Personal information
- Full name: Shannan William McPherson
- Born: 12 December 1985 (age 40) Sydney, New South Wales, Australia
- Height: 185 cm (6 ft 1 in)
- Weight: 99 kg (15 st 8 lb)

Playing information
- Position: Second-row, Lock, Prop
Club
| Years | Team | Pld | T | G | FG | P |
| 2005–11 | South Sydney | 93 | 2 | 0 | 0 | 8 |
| 2012–14 | Salford Red Devils | 33 | 0 | 0 | 0 | 0 |
|  | Total | 126 | 2 | 0 | 0 | 8 |
- Source:

= Shannan McPherson =

Australian rugby league footballer

Shannan McPherson (born 12 December 1985 in Sydney, New South Wales) is an Australian former professional rugby league footballer who played in the 2000s and 2010s. McPherson played with the South Sydney Rabbitohs for seven seasons and then played in the UK for three seasons. He played at either front or second row.

==Early life==
McPherson was a Souths Junior and played for South Eastern Seagulls growing up.

==Playing career==
McPherson rose through the ranks, and in 2005, became part of the South Sydney Rabbitohs full-time squad. McPherson played for South Sydney's feeder club side North Sydney in the 2007 NSWRL premier league grand final against the Parramatta Eels which ended in a 20–15 defeat at Telstra Stadium.

On 29 June 2011, it was announced that McPherson had signed a two-year deal with Welsh outfit Crusaders from the 2012 season. Due to the Crusaders withdrawal from Super League, McPherson's deal fell through.

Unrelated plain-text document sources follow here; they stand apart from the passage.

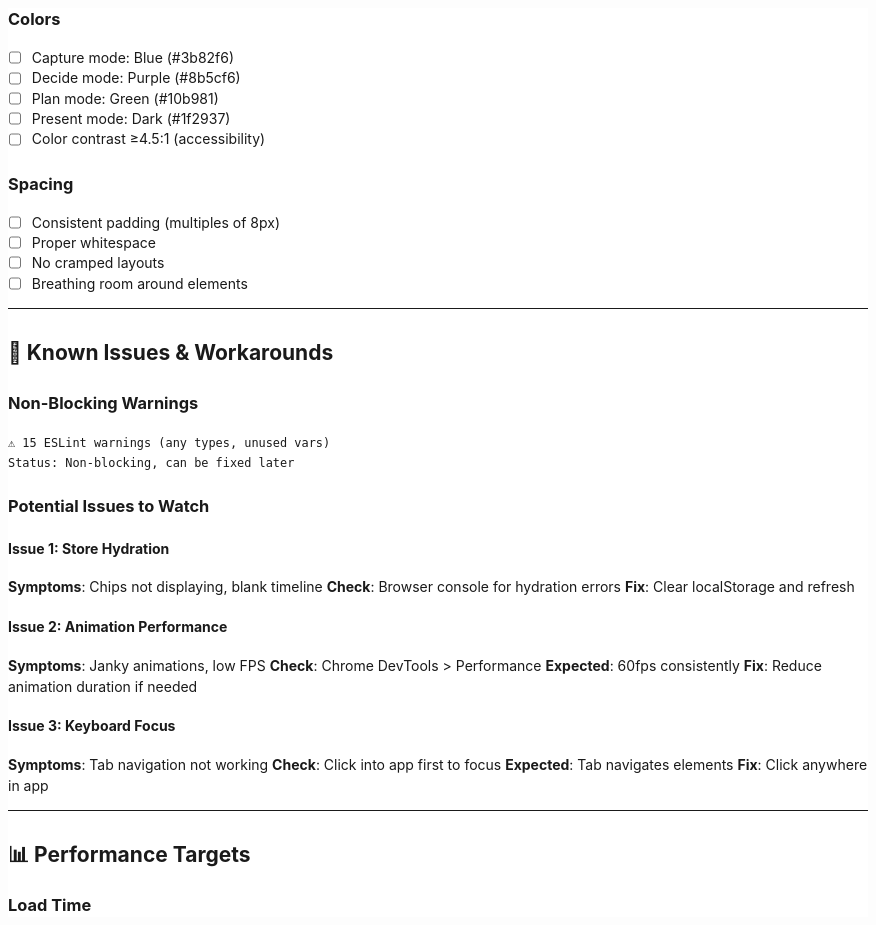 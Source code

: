 ### Colors

- [ ] Capture mode: Blue (#3b82f6)
- [ ] Decide mode: Purple (#8b5cf6)
- [ ] Plan mode: Green (#10b981)
- [ ] Present mode: Dark (#1f2937)
- [ ] Color contrast ≥4.5:1 (accessibility)

### Spacing

- [ ] Consistent padding (multiples of 8px)
- [ ] Proper whitespace
- [ ] No cramped layouts
- [ ] Breathing room around elements

---

## 🐛 Known Issues & Workarounds

### Non-Blocking Warnings

```
⚠ 15 ESLint warnings (any types, unused vars)
Status: Non-blocking, can be fixed later
```

### Potential Issues to Watch

#### Issue 1: Store Hydration

**Symptoms**: Chips not displaying, blank timeline
**Check**: Browser console for hydration errors
**Fix**: Clear localStorage and refresh

#### Issue 2: Animation Performance

**Symptoms**: Janky animations, low FPS
**Check**: Chrome DevTools > Performance
**Expected**: 60fps consistently
**Fix**: Reduce animation duration if needed

#### Issue 3: Keyboard Focus

**Symptoms**: Tab navigation not working
**Check**: Click into app first to focus
**Expected**: Tab navigates elements
**Fix**: Click anywhere in app

---

## 📊 Performance Targets

### Load Time

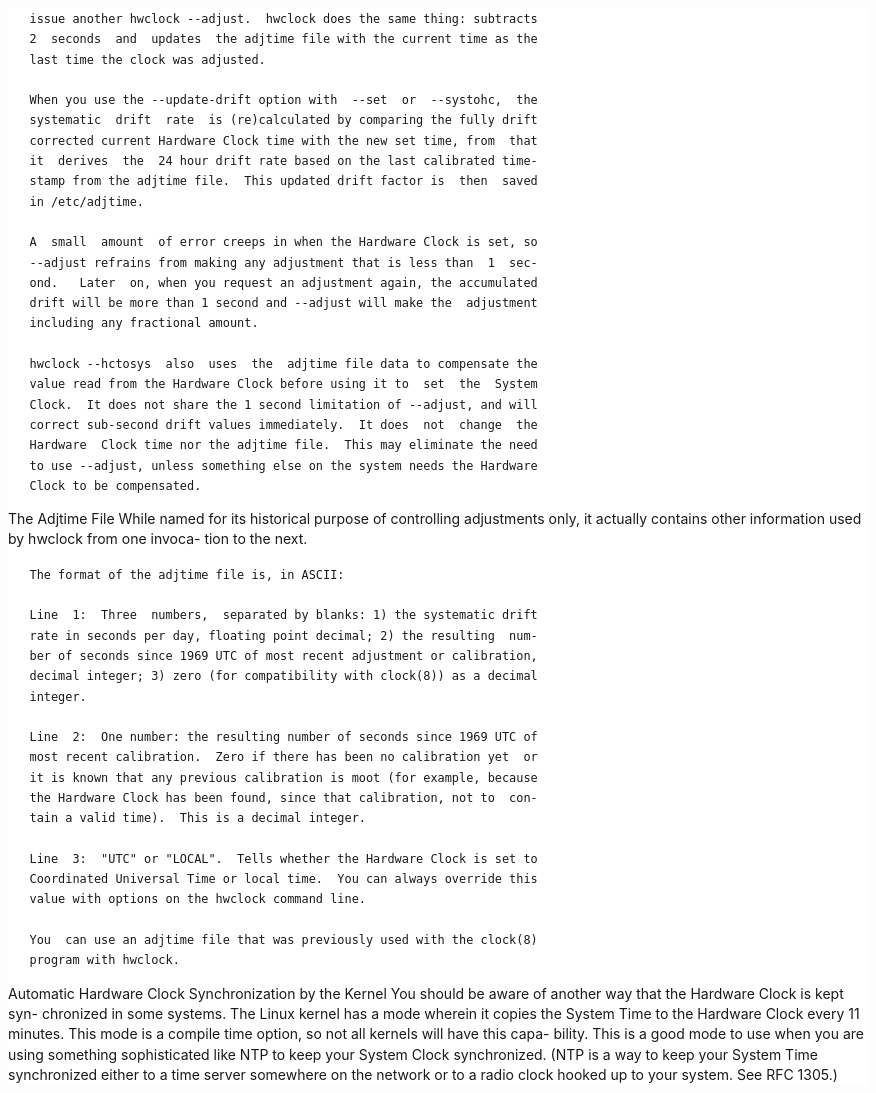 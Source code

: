        issue another hwclock --adjust.  hwclock does the same thing: subtracts
       2  seconds  and  updates  the adjtime file with the current time as the
       last time the clock was adjusted.

       When you use the --update-drift option with  --set  or  --systohc,  the
       systematic  drift  rate  is (re)calculated by comparing the fully drift
       corrected current Hardware Clock time with the new set time, from  that
       it  derives  the  24 hour drift rate based on the last calibrated time-
       stamp from the adjtime file.  This updated drift factor is  then  saved
       in /etc/adjtime.

       A  small  amount  of error creeps in when the Hardware Clock is set, so
       --adjust refrains from making any adjustment that is less than  1  sec-
       ond.   Later  on, when you request an adjustment again, the accumulated
       drift will be more than 1 second and --adjust will make the  adjustment
       including any fractional amount.

       hwclock --hctosys  also  uses  the  adjtime file data to compensate the
       value read from the Hardware Clock before using it to  set  the  System
       Clock.  It does not share the 1 second limitation of --adjust, and will
       correct sub-second drift values immediately.  It does  not  change  the
       Hardware  Clock time nor the adjtime file.  This may eliminate the need
       to use --adjust, unless something else on the system needs the Hardware
       Clock to be compensated.

   The Adjtime File
       While named for its historical purpose of controlling adjustments only,
       it actually contains other information used by hwclock from one invoca-
       tion to the next.

       The format of the adjtime file is, in ASCII:

       Line  1:  Three  numbers,  separated by blanks: 1) the systematic drift
       rate in seconds per day, floating point decimal; 2) the resulting  num-
       ber of seconds since 1969 UTC of most recent adjustment or calibration,
       decimal integer; 3) zero (for compatibility with clock(8)) as a decimal
       integer.

       Line  2:  One number: the resulting number of seconds since 1969 UTC of
       most recent calibration.  Zero if there has been no calibration yet  or
       it is known that any previous calibration is moot (for example, because
       the Hardware Clock has been found, since that calibration, not to  con-
       tain a valid time).  This is a decimal integer.

       Line  3:  "UTC" or "LOCAL".  Tells whether the Hardware Clock is set to
       Coordinated Universal Time or local time.  You can always override this
       value with options on the hwclock command line.

       You  can use an adjtime file that was previously used with the clock(8)
       program with hwclock.

   Automatic Hardware Clock Synchronization by the Kernel
       You should be aware of another way that the Hardware Clock is kept syn-
       chronized  in  some  systems.   The  Linux kernel has a mode wherein it
       copies the System Time to the Hardware Clock  every  11  minutes.  This
       mode  is a compile time option, so not all kernels will have this capa-
       bility.  This is a good mode  to  use  when  you  are  using  something
       sophisticated  like NTP to keep your System Clock synchronized. (NTP is
       a way to keep your System Time synchronized either  to  a  time  server
       somewhere  on the network or to a radio clock hooked up to your system.
       See RFC 1305.)
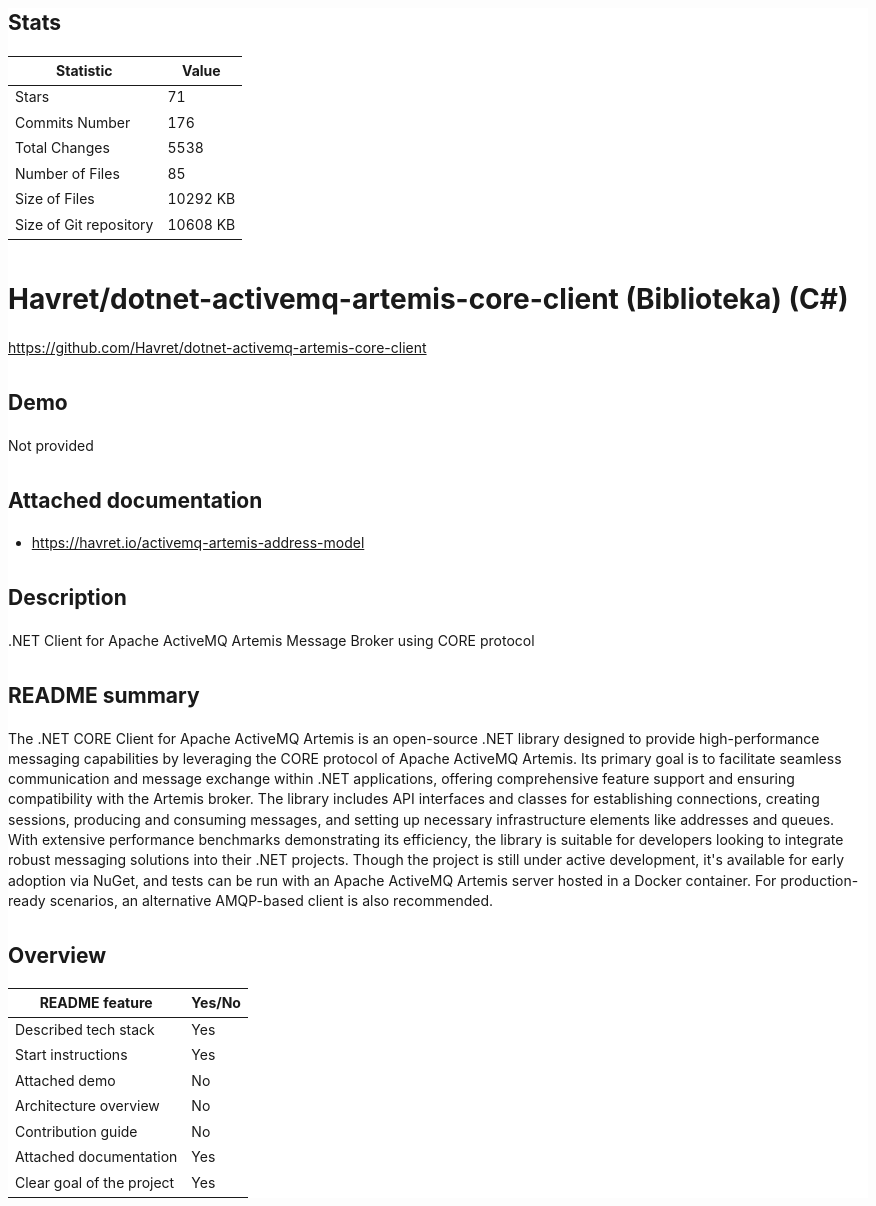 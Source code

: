 
## Stats

| Statistic                    | Value       |
|------------------------------|-------------|
| Stars                        | 71 |
| Commits Number               | 176 |
| Total Changes                | 5538 |
| Number of Files              | 85 |
| Size of Files                | 10292 KB |
| Size of Git repository       | 10608 KB |
    
# Havret/dotnet-activemq-artemis-core-client (Biblioteka) (C#)
https://github.com/Havret/dotnet-activemq-artemis-core-client
## Demo
Not provided

## Attached documentation

- https://havret.io/activemq-artemis-address-model

## Description
.NET Client for Apache ActiveMQ Artemis Message Broker using CORE protocol

## README summary
The .NET CORE Client for Apache ActiveMQ Artemis is an open-source .NET library designed to provide high-performance messaging capabilities by leveraging the CORE protocol of Apache ActiveMQ Artemis. Its primary goal is to facilitate seamless communication and message exchange within .NET applications, offering comprehensive feature support and ensuring compatibility with the Artemis broker. The library includes API interfaces and classes for establishing connections, creating sessions, producing and consuming messages, and setting up necessary infrastructure elements like addresses and queues. With extensive performance benchmarks demonstrating its efficiency, the library is suitable for developers looking to integrate robust messaging solutions into their .NET projects. Though the project is still under active development, it's available for early adoption via NuGet, and tests can be run with an Apache ActiveMQ Artemis server hosted in a Docker container. For production-ready scenarios, an alternative AMQP-based client is also recommended.

## Overview

| README feature            | Yes/No |
|---------------------------|--------|
| Described tech stack      | Yes |
| Start instructions        | Yes |
| Attached demo             | No |
| Architecture overview     | No |
| Contribution guide        | No |
| Attached documentation    | Yes |
| Clear goal of the project | Yes |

McPherson joined Salford Red Devils on a three-year deal.

On 10 June 2014, Salford owner Marwan Koukash announced the release of McPherson due to his request to return to Australia to be reunited with his wife and three kids, who had returned to Australia the previous Year.

On 3 September 2014, it was released that McPherson had signed with the Parramatta Eels for the 2015 season.